The main purpose of this document is to describe the features that a training environment for spoken language learning should have in order to train or improve students’ spoken skills.
It is our opinion that the learning process should aim to the development of global communication capabilities. A multimedia foreign language course should lead gradually the student to be autonomously able to communicate in the four fundamental linguistic skills: listening, reading, writing and talking. Therefore, in order to be effective, a training environment willing to develop oral abilities will have to provide a comprehensive learning environment dealing also with the other fundamental linguistic skills. In addition, it should also offer some understanding on the culture and civilisation of the country concerned.
Up to now, existing foreign language courseware, has been rather ineffective as far as the oral capabilities development are concerned. This is mainly due to two different aspects: from one side, the limited diffusion of computer with enough computational power and with satisfactory multimedia capabilities, and from the other, the unsatisfactory performance of the speech recognition systems especially as far as foreign speakers are concerned.
During the development of the first prototype, the work of the consortium has been focused on two major points: a) to demonstrate that the available speech recognition technology has the potential to set up a learning environment with good teaching performances and b) solve the technical issues concerning the integration of the speech-driven exercises within existing foreign language learning courses.
In this document we will therefore describe all the features that a multimedia foreign language course should have in order to successfully integrate oral training activities.
In the second chapter we will describe the features that traditional multimedia foreign language courseware should have, while in the third chapter we will give the description of the voice driven exercises we are developing to perform oral activities. Particular attention will be given to the description of the feedback provided to the users and on the "recovery" actions that the system will take based on the measured users’ performance.
In the last chapter a description of the final version of the ISLE prototype will be proposed including the structure of the course and the graphical layout.
Techniques and Educational Strategies for a Multimedia language learning courseware
Given these objectives, we think it may be useful to point out the techniques we are going to use to show their most distinctive aspects without any classificatory pretence.
By Direct presentation we mean an information’s communication technique that reproduces and transfers on software the typical slide show technique: short test, drawings, graphics. Its main function is to support the tutor in his/her explanation putting at his/her disposal some visual material to comment. There is neither educational dialogue nor exercise nor learning test. Menus, buttons and active areas allow the student to personalise the learning path.
The main function, and the added value that is given by motion in comparison with still images is the time dimension. The user has a direct perception of how events take place and which elements are involved without following a textual description and look for the objects which the description is referred to each time.
We consider hypertext as a way to organise information that is transversal to all above mentioned typologies. The term "hypertext" was coined by Ted Nelson around 1965 for a collection of documents (or "nodes") containing cross-references or "links" which, with the aid of an interactive browser program, allow the reader to move easily from one document to another. An extension of hypertext to include graphics, sound, video and other kinds of data is a "hypermedia".
Of course these techniques have to mixed in a way coherent with a specific Educational Strategy that is defined by the kind of relationship that we manage to set up with the learner. From a practical point of view this is implemented identifying evaluating and self-evaluating techniques that concur to determine a specific sequences of learning units.
As far as the target course is concerned, we think it would be better to resort to active strategies. These consider the learner as an agent able to influence the educational process and to decide in a certain way its procedures.

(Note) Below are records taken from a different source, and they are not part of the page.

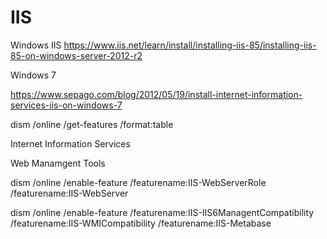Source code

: # IIS
Windows IIS
https://www.iis.net/learn/install/installing-iis-85/installing-iis-85-on-windows-server-2012-r2

Windows 7

https://www.sepago.com/blog/2012/05/19/install-internet-information-services-iis-on-windows-7

dism /online /get-features /format:table

Internet Information Services

Web Manamgent Tools

dism /online /enable-feature /featurename:IIS-WebServerRole /featurename:IIS-WebServer

dism /online /enable-feature /featurename:IIS-IIS6ManagentCompatibility /featurename:IIS-WMICompatibility /featurename:IIS-Metabase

A language learning course should be based on expositive strategies as well, and these should be used for those parts which seem to be linked to secondary objectives. Even if software will implement expositive strategies, this leaves the tutor free to integrated this basic strategy with whatever strategy and whatever interaction with students. A typical method used is to ask learners to formulate definitions and to predict what will happen before explaining the correct version. Instead of receiving the piece of information passively, the learner will tend to activate a mechanism that will compare what he thought before and what the course is telling at present.
In order to be effective a language learning course should also supports discovery activities. The basic assumption in this case, which dates back to the Socratic model of the dialogue or conversation, is that the learner already knows something or has already his/her own experience about the topic or the activity involved; his/her knowledge may be weak and it may need to be taken on to surface, to be rationalised and widened. Learning discovery may be free or guided. The main difference between guided and free discovery consists in the fact that in the former the learner follows a scheme according to logical/time steps set by the program in advance, along a sequence that reproduces the questions that he/she could be able to ask him/herself to grammar rules and vocabulary.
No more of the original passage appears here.